Хоромы — это конечно же сильно сказано. Мастерская представляла собой темный подвал без окон, со вздутым от дождевых подтеков потолком и обшарпанными стенами, к которым в три ряда были приставлены картины — большие и маленькие.
— М-да, мрачноватенько… — Пока водитель, сладко покряхтывая, справлял нужду, рослый осматривался по сторонам. — Как же ты тут один?… Не боишься? И замок на двери висячий, любой железкой сорвать можно…

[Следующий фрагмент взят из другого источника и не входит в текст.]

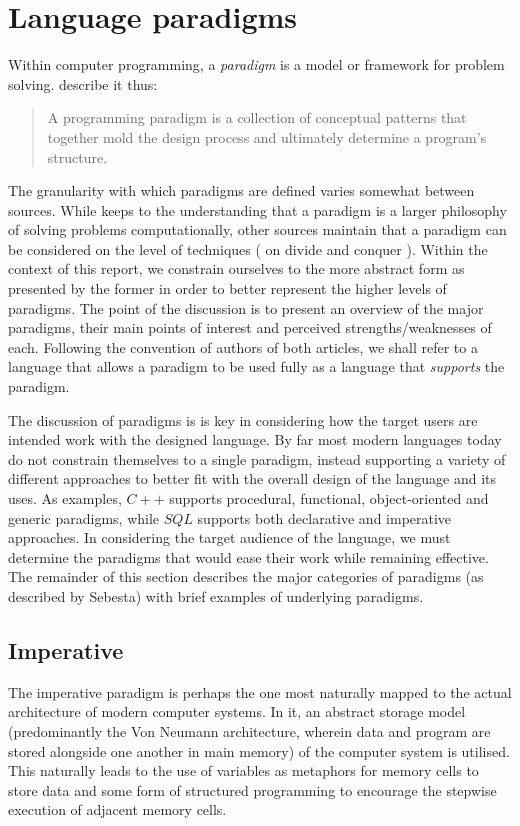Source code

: \section{Language paradigms}
Within computer programming, a \emph{paradigm} is a model or framework for problem solving. \citeauthor{paradigms1992} describe it thus:

\begin{quote}
A programming paradigm is a collection of conceptual patterns that together mold the design process and ultimately determine a program's structure.
\end{quote}

The granularity with which paradigms are defined varies somewhat between sources. While \citeauthor{paradigms1992} keeps to the understanding that a paradigm is a larger philosophy of solving problems computationally, other sources maintain that a paradigm can be considered on the level of techniques (\citeauthor{paradigms1978} on divide and conquer \cite{paradigms1978}). Within the context of this report, we constrain ourselves to the more abstract form as presented by the former in order to better represent the higher levels of paradigms. The point of the discussion is to present an overview of the major paradigms, their main points of interest and perceived strengths/weaknesses of each. Following the convention of authors of both articles, we shall refer to a language that allows a paradigm to be used fully as a language that \emph{supports} the paradigm.

The discussion of paradigms is is key in considering how the target users are intended work with the designed language. By far most modern languages today do not constrain themselves to a single paradigm, instead supporting a variety of different approaches to better fit with the overall design of the language and its uses. As examples, $C++$ supports procedural, functional, object-oriented and generic paradigms, while $SQL$ supports both declarative and imperative approaches. In considering the target audience of the language, we must determine the paradigms that would ease their work while remaining effective. The remainder of this section describes the major categories of paradigms (as described by Sebesta\cite{concepts_prog_lang}) with brief examples of underlying paradigms.

\subsection{Imperative}
The imperative paradigm is perhaps the one most naturally mapped to the actual architecture of modern computer systems. In it, an abstract storage model (predominantly the Von Neumann architecture, wherein data and program are stored alongside one another in main memory) of the computer system is utilised. This naturally leads to the use of variables as metaphors for memory cells to store data and some form of structured programming to encourage the stepwise execution of adjacent memory cells.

— А чего бояться-то? — Виктор привстал на цыпочки, дотронулся до висевшей на проводке лампочки, и мастерская залилась желтоватым танцующим светом. — Кому нужен нищий, непризнанный художник?
— Значит, до популярности еще далеко? — полувопросительно-полуутвердительно заметил рослый.
— Какая уж там популярность?… — Клюев сдернул с мольберта покрывало. — Вот моя последняя работа… Никак закончить не могу…
По холсту в разных направлениях расходились синие, зеленые, красные и желтые пунктирные линии, а сквозь них на небесно-голубом фоне просматривались неясные контуры человеческих лиц.
— И как будет называться это?… — Рослый не решился дать точное определение подобному роду живописи.
— «По ту сторону».
— По ту сторону чего?
— Не знаю… — пожал плечами Виктор. — Просто «По ту сторону»… Пусть зритель придумает сам…
— Знаешь, Репин, мне тут одна мыслишка в голову пришла, — к разговору подключился стриженый. — Ведь часто так бывает, что при жизни о художнике ни сном ни духом, а стоит ему умереть, как он сразу становится знаменитым, его картины скупаются за бешеные бабки.
— Не так уж часто, но бывает, — согласился с ним Клюев.
— Так как ты на это смотришь?
Виктор еще ничего не понимал. Он не принял этот вопрос буквально, решив, что парень просто ударился в чуждые его профессии философствования.
— Жизнь — штука несправедливая, — сказал он. — Могу привести тысячи, десятки тысяч примеров, когда художника не признавали при жизни, а после смерти вообще не вспоминали о его существовании…
— А о тебе вспомнят, как думаешь?
— Кто-то обязательно вспомнит. — Глаза Виктора увлажнились. — Родные вспомнят… Близкие друзья…
«Это какой-то знак, — подумалось ему. — Это чудо — повстречать милиционеров, которые знают Репина, говорят о живописи, размышляют о жизни и смерти… Самое настоящее чудо… А может, я просто сплю?»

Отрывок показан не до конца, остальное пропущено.